- _INSTRUCTIONS FOR THE TASK_:
Your answer should be every line of the entries that has the string "class" in it.

Stored data

#####

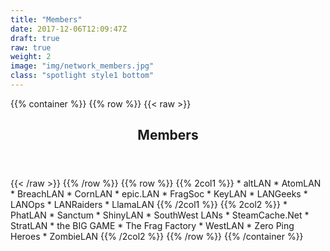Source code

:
 ```yaml
---
title: "Members"
date: 2017-12-06T12:09:47Z
draft: true
raw: true
weight: 2
image: "img/network_members.jpg"
class: "spotlight style1 bottom"
---
```

{{% container %}}
{{% row %}}
{{< raw >}}
<div class="12$">
<header>
<h2>Members</h2>
</header>
</div>
{{< /raw >}}
{{% /row  %}}
{{% row %}}
{{% 2col1 %}}
* altLAN
* AtomLAN
* BreachLAN
* CornLAN
* epic.LAN
* FragSoc
* KeyLAN
* LANGeeks
* LANOps
* LANRaiders
* LlamaLAN
{{% /2col1 %}}
{{% 2col2 %}}
* PhatLAN
* Sanctum
* ShinyLAN
* SouthWest LANs
* SteamCache.Net
* StratLAN
* the BIG GAME
* The Frag Factory
* WestLAN
* Zero Ping Heroes
* ZombieLAN
{{% /2col2 %}}
{{% /row %}}
{{% /container %}}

#####

- _RESULT OF THIS TASK_:
class: "spotlight style1 bottom"
<div class="12$">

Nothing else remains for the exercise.